Connect, Then Blow Them Up

BOOM! Goes the book.

Last week (possibly the week before — life seems to be moving at the speed of light these days) I attended Cindy Pon’s Diversity Tour in Cambridge. I learned several things, the first being that Cindy, no slouch herself, rolls with some amazing authors.

The panel discussed, among other topics, how to get YA readers to look at books outside their comfort zone.  One of the authors noted how, growing up, she never read books with heroines that looked like her – they simply didn’t exist then.  What made her continue reading certain authors and genres was that the writer managed to make an emotional connection – a point of contact — that stretched across physical and gender characteristics.

Simple and elementary, but it struck home with me.  As a kid, I loved Robert Parker’s novel Ceremony. (I still do.) I read it somewhere around fifth or sixth grade, when a friend whose father ran a Woolworth’s gave me a copy as a birthday gift.  If physical similarities were all that mattered to readers, I would have identified with the misguided April Kyle, a pretty blonde teenager from suburbia.  But of course, it was Spenser the wise-cracking detective who captured my heart, who made me think about honor and codes of conduct and the value of loyalty and love, important stuff for an evolving pre-teen.  The point of contact Parker made with my then-self lasted until his death this year, and I still can’t bring myself to read his most recent book, knowing it is the last.
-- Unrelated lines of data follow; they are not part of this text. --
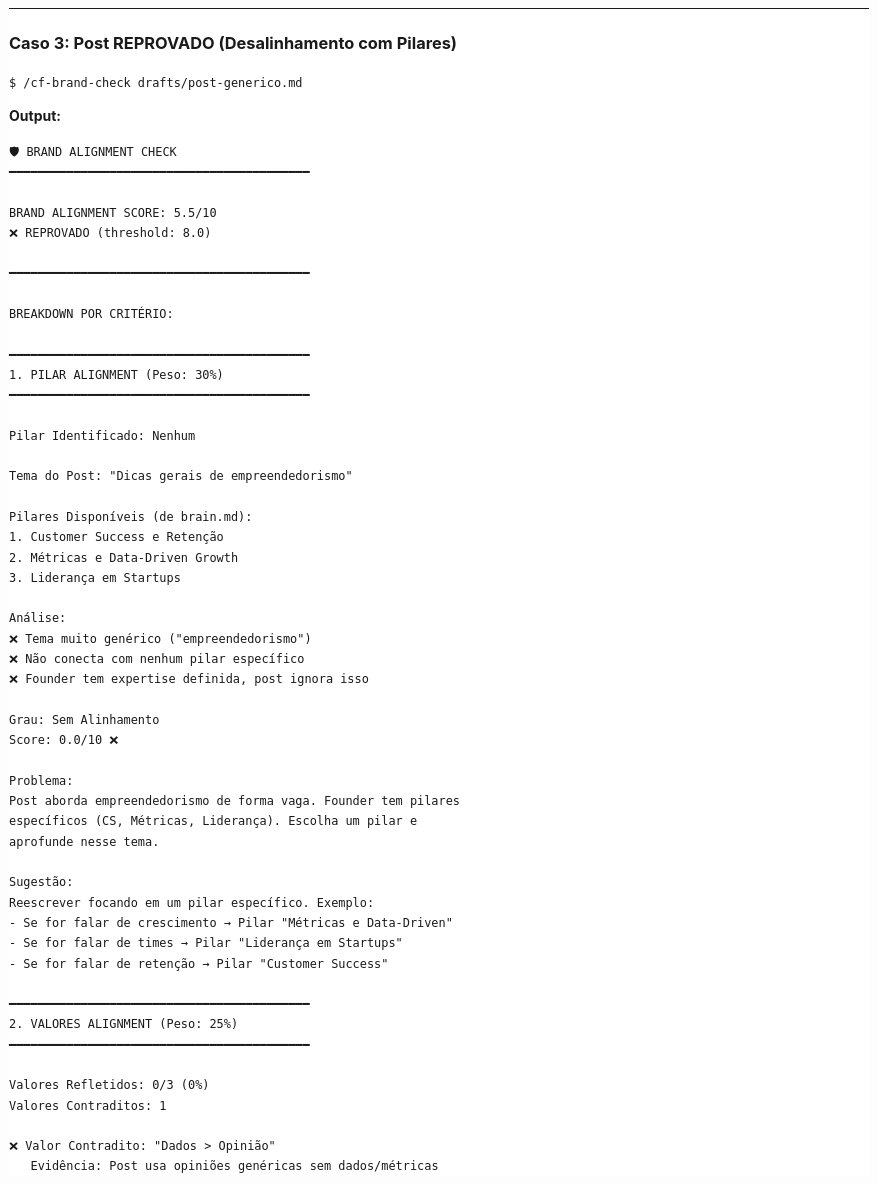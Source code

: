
 ```
```

---

### Caso 3: Post REPROVADO (Desalinhamento com Pilares)

```bash
$ /cf-brand-check drafts/post-generico.md
```

**Output:**
```
🛡️ BRAND ALIGNMENT CHECK
━━━━━━━━━━━━━━━━━━━━━━━━━━━━━━━━━━━━━━━━━━

BRAND ALIGNMENT SCORE: 5.5/10
❌ REPROVADO (threshold: 8.0)

━━━━━━━━━━━━━━━━━━━━━━━━━━━━━━━━━━━━━━━━━━

BREAKDOWN POR CRITÉRIO:

━━━━━━━━━━━━━━━━━━━━━━━━━━━━━━━━━━━━━━━━━━
1. PILAR ALIGNMENT (Peso: 30%)
━━━━━━━━━━━━━━━━━━━━━━━━━━━━━━━━━━━━━━━━━━

Pilar Identificado: Nenhum

Tema do Post: "Dicas gerais de empreendedorismo"

Pilares Disponíveis (de brain.md):
1. Customer Success e Retenção
2. Métricas e Data-Driven Growth
3. Liderança em Startups

Análise:
❌ Tema muito genérico ("empreendedorismo")
❌ Não conecta com nenhum pilar específico
❌ Founder tem expertise definida, post ignora isso

Grau: Sem Alinhamento
Score: 0.0/10 ❌

Problema:
Post aborda empreendedorismo de forma vaga. Founder tem pilares
específicos (CS, Métricas, Liderança). Escolha um pilar e
aprofunde nesse tema.

Sugestão:
Reescrever focando em um pilar específico. Exemplo:
- Se for falar de crescimento → Pilar "Métricas e Data-Driven"
- Se for falar de times → Pilar "Liderança em Startups"
- Se for falar de retenção → Pilar "Customer Success"

━━━━━━━━━━━━━━━━━━━━━━━━━━━━━━━━━━━━━━━━━━
2. VALORES ALIGNMENT (Peso: 25%)
━━━━━━━━━━━━━━━━━━━━━━━━━━━━━━━━━━━━━━━━━━

Valores Refletidos: 0/3 (0%)
Valores Contraditos: 1

❌ Valor Contradito: "Dados > Opinião"
   Evidência: Post usa opiniões genéricas sem dados/métricas

```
The second point, made by author Malinda Lo, was that YA authors don’t have the luxury of starting their novels with backstory.  They need to get right to the story — BOOM — and keep it moving. Otherwise they’ll lose their readers.

I love stories that take their time unwinding, but ya know what?  Lo is right, and not just for YA authors.  Here’s how I know:  I’d planned to buy only Cindy’s fabulous new book Fury of the Phoenix, but the signing line was long and I found myself browsing.  I picked up The Demon’s Lexicon by Sarah Rees Brennan, read five pages, and was completely hooked.  I bought it, read it in a night, and wound up downloading the second in the series the next day.

Will I be starting my next novel with a car crash or demon attack?  Probably not.  (Though you never know.) But will I be reading each and every word to make sure it grabs my reader by throat, and keeps her turning pages, maybe even skipping them, until the very end?  Abso-stinkin-lutely.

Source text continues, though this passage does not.